Adversarial Distributional Training

This repository contains the code for adversarial distributional training (ADT) introduced in the following paper

Adversarial Distributional Training for Robust Deep Learning (NeurIPS 2020)

Yinpeng Dong*, Zhijie Deng*, Tianyu Pang, Hang Su, and Jun Zhu (* indicates equal contribution)

Citation

If you find our methods useful, please consider citing:

@inproceedings{dong2020adversarial,
  title={Adversarial Distributional Training for Robust Deep Learning},
  author={Dong, Yinpeng and Deng, Zhijie and Pang, Tianyu and Su, Hang and Zhu, Jun},
  booktitle={Advances in Neural Information Processing Systems},
  year={2020}
}

Introduction

Adversarial distribution training (ADT) is a new framework to train robust deep learning models.
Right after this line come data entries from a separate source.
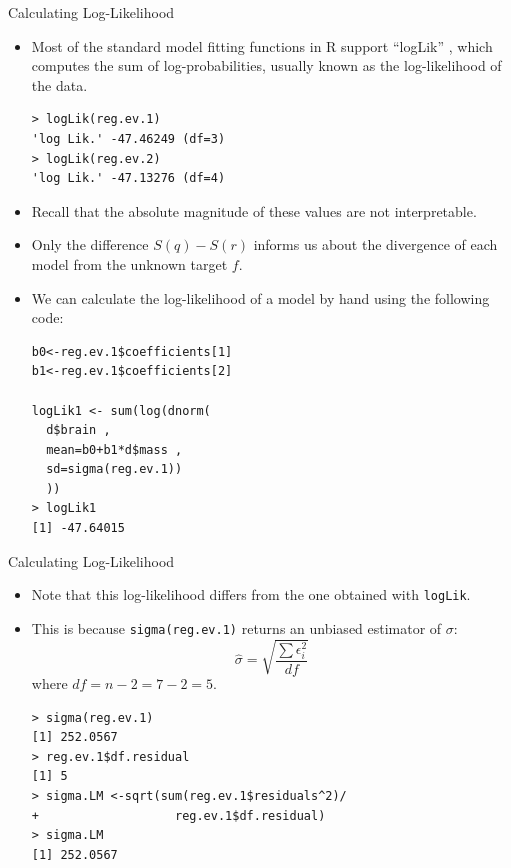 \documentclass[handout]{beamer}
\begin{document}
\begin{frame}[fragile]{Calculating Log-Likelihood}
\scriptsize{

\begin{itemize}




\item Most of the standard model fitting functions in R support ``logLik'' , which computes the sum of log-probabilities, usually known as the log-likelihood of the data.

\begin{verbatim}
> logLik(reg.ev.1)
'log Lik.' -47.46249 (df=3)
> logLik(reg.ev.2)
'log Lik.' -47.13276 (df=4) 
\end{verbatim}

\item Recall that the absolute magnitude of these values are not interpretable.

\item Only the difference  $S(q) - S(r)$ informs us about the divergence of each model from the unknown target $f$.

\item We can calculate the log-likelihood of a model by hand using the following code:

\begin{verbatim}
b0<-reg.ev.1$coefficients[1]
b1<-reg.ev.1$coefficients[2]

logLik1 <- sum(log(dnorm(
  d$brain ,
  mean=b0+b1*d$mass ,
  sd=sigma(reg.ev.1))
  ))
> logLik1
[1] -47.64015
\end{verbatim}


\end{itemize}


} 
\end{frame}

\begin{frame}[fragile]{Calculating Log-Likelihood}
\scriptsize{

\begin{itemize}




\item Note that this log-likelihood differs from the one obtained with \verb+logLik+.

\item This is because \verb+sigma(reg.ev.1)+ returns an unbiased estimator of $\sigma$: \begin{displaymath}
   \hat{\sigma} = \sqrt{\frac{\sum \epsilon_i^2}{df}}
                                                                                        \end{displaymath}
where $df=n-2=7-2=5$.

\begin{verbatim}
> sigma(reg.ev.1)
[1] 252.0567
> reg.ev.1$df.residual
[1] 5
> sigma.LM <-sqrt(sum(reg.ev.1$residuals^2)/
+                   reg.ev.1$df.residual)
> sigma.LM
[1] 252.0567
\end{verbatim}



\end{itemize}


}
\end{frame}
\end{document}
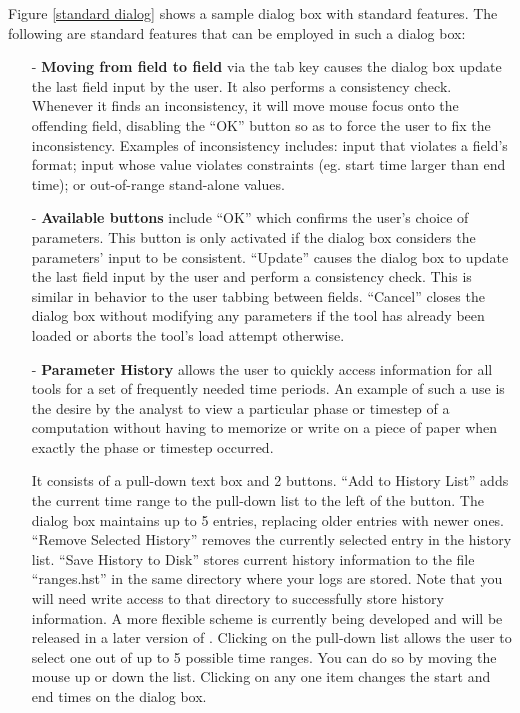 \documentclass[10pt]{report}
\begin{document}
Figure \ref{standard dialog} shows a sample dialog box with standard
features. The following are standard features that can be employed in
such a dialog box:

\begin{itemize}
\item[-] {\bf Moving from field to field} via the tab key causes the
dialog box update the last field input by the user. It also performs a
consistency check. Whenever it finds an inconsistency, it will move
mouse focus onto the offending field, disabling the ``OK'' button so
as to force the user to fix the inconsistency. Examples of
inconsistency includes: input that violates a field's format; input
whose value violates constraints (eg. start time larger than end
time); or out-of-range stand-alone values.
\item[-] {\bf Available buttons} include ``OK'' which confirms the
user's choice of parameters. This button is only activated if the
dialog box considers the parameters' input to be
consistent. ``Update'' causes the dialog box to update the last field
input by the user and perform a consistency check. This is similar in
behavior to the user tabbing between fields. ``Cancel'' closes the
dialog box without modifying any parameters if the tool has already
been loaded or aborts the tool's load attempt otherwise.
\item[-] {\bf Parameter History} allows the user to quickly access
information for all tools for a set of frequently needed time
periods. An example of such a use is the desire by the analyst to view
a particular phase or timestep of a computation without having to
memorize or write on a piece of paper when exactly the phase or
timestep occurred.

It consists of a pull-down text box and 2 buttons. ``Add to History
List'' adds the current time range to the pull-down list to the left
of the button. The dialog box maintains up to 5 entries, replacing
older entries with newer ones. ``Remove Selected History'' removes the
currently selected entry in the history list. ``Save History to Disk''
stores current history information to the file ``ranges.hst'' in the
same directory where your logs are stored. Note that you will need
write access to that directory to successfully store history
information. A more flexible scheme is currently being developed and
will be released in a later version of \projections{}. Clicking on the
pull-down list allows the user to select one out of up to 5 possible
time ranges. You can do so by moving the mouse up or down the
list. Clicking on any one item changes the start and end times on the
dialog box.
\end{itemize}
\end{document}
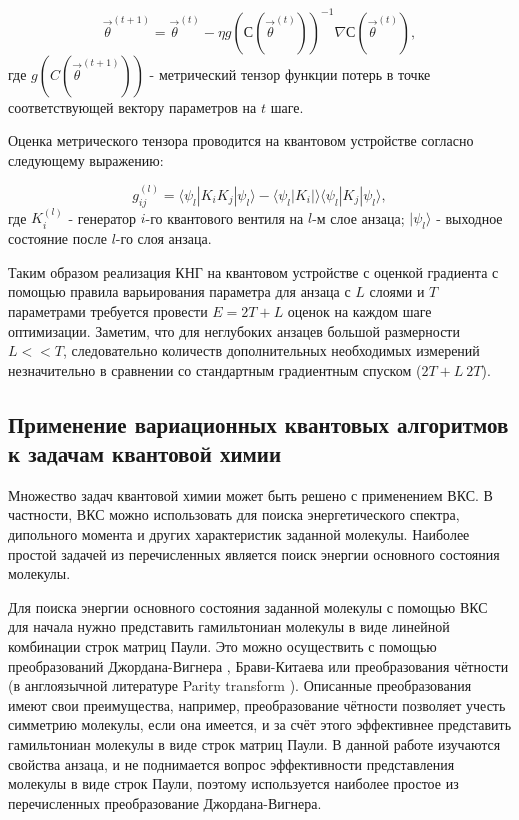 \documentclass[14pt]{extarticle}
\begin{document}
\begin{equation}
\vec{\theta}^{(t+1)} = \vec{\theta}^{(t)} - \eta g ( С( \vec{\theta}^{(t)} )  )^{-1} \nabla С( \vec{\theta}^{(t)}  ),
\end{equation} где $g ( C( \vec{\theta}^{(t+1)} )  )$ - метрический тензор функции потерь в точке соответствующей вектору параметров на $t$ шаге.

\qquad Оценка метрического тензора проводится на квантовом устройстве согласно следующему выражению:

\begin{equation}
g_{ij}^{(l)} = \langle \psi_{l} | K_{i}K_{j} |\psi_{l}  \rangle - \langle \psi_{l} | K_{i} | \rangle  \langle \psi_{l} | K_{j} |\psi_{l}  \rangle ,
\end{equation} где $K^{(l)}_{i}$ - генератор $i$-го квантового вентиля на $l$-м слое анзаца; $|\psi_{l}  \rangle$ - выходное состояние после $l$-го слоя анзаца.

\qquad Таким образом реализация КНГ на квантовом устройстве с оценкой градиента с помощью правила варьирования параметра для анзаца с $L$ слоями и $T$ параметрами требуется провести $E = 2T + L$ оценок на каждом шаге оптимизации. Заметим, что для неглубоких анзацев большой размерности $L<<T$, следовательно количеств дополнительных необходимых измерений незначительно в сравнении со стандартным градиентным спуском ($2T + L ~ 2T$).

\subsection[Применение вариационных квантовых алгоритмов к задачам квантовой химии]{Применение вариационных квантовых \linebreak алгоритмов к задачам квантовой химии}

\qquad Множество задач квантовой химии может быть решено с применением ВКС. В частности, ВКС можно использовать для поиска энергетического спектра, дипольного момента и других характеристик заданной молекулы. Наиболее простой задачей из перечисленных является поиск энергии основного состояния молекулы. 

\qquad Для поиска энергии основного состояния заданной молекулы с помощью ВКС для начала нужно представить гамильтониан молекулы в виде линейной комбинации строк матриц Паули. Это можно осуществить с помощью преобразований Джордана-Вигнера \cite{article}, Брави-Китаева \cite{Seeley_2012} или преобразования чётности (в англоязычной литературе Parity transform \cite{https://doi.org/10.48550/arxiv.hep-th/9312092}). Описанные преобразования имеют свои преимущества, например, преобразование чётности позволяет учесть симметрию молекулы, если она имеется, и за счёт этого эффективнее представить гамильтониан молекулы в виде строк матриц Паули. В данной работе изучаются свойства анзаца, и не поднимается вопрос эффективности представления молекулы в виде строк Паули, поэтому используется наиболее простое из перечисленных преобразование Джордана-Вигнера.
\end{document}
It is formulated as a minimax optimization problem, in which the inner maximization aims to find an adversarial distribution for each natural input to characterize potential adversarial examples; and the outer minimization aims to optimize DNN parameters with the worst-case adversarial distributions.

In this paper, we proposed three different approaches to parameterize the adversarial distributions, as illustrated below.

Figure 1: An illustration of three different ADT methods, including (a) ADT_EXP; (b) ADT_EXP-AM; (c) ADT_IMP-AM.

Prerequisites

Python (3.6.8)
Pytorch (1.3.0)
torchvision (0.4.1)
numpy

Training

We have proposed three different methods for ADT. The command for each training method is specified below.

Training ADT_EXP

python adt_exp.py --model-dir adt-exp --dataset cifar10 (or cifar100/svhn)

Training ADT_EXP-AM

python adt_expam.py --model-dir adt-expam --dataset cifar10 (or cifar100/svhn)

Training ADT_IMP-AM

python adt_impam.py --model-dir adt-impam --dataset cifar10 (or cifar100/svhn)

The checkpoints will be saved at each model folder.

Evaluation

Evaluation under White-box Attacks

For FGSM attack, run

python evaluate_attacks.py --model-path ${MODEL-PATH} --attack-method FGSM --dataset cifar10 (or cifar100/svhn)

For PGD attack, run

python evaluate_attacks.py --model-path ${MODEL-PATH} --attack-method PGD --num-steps 20 (or 100) --dataset cifar10 (or cifar100/svhn)

For MIM attack, run

python evaluate_attacks.py --model-path ${MODEL-PATH} --attack-method MIM --num-steps 20 --dataset cifar10 (or cifar100/svhn)

For C&W attack, run

python evaluate_attacks.py --model-path ${MODEL-PATH} --attack-method CW --num-steps 30 --dataset cifar10 (or cifar100/svhn)

For FeaAttack, run

python feature_attack.py --model-path ${MODEL-PATH} --dataset cifar10 (or cifar100/svhn)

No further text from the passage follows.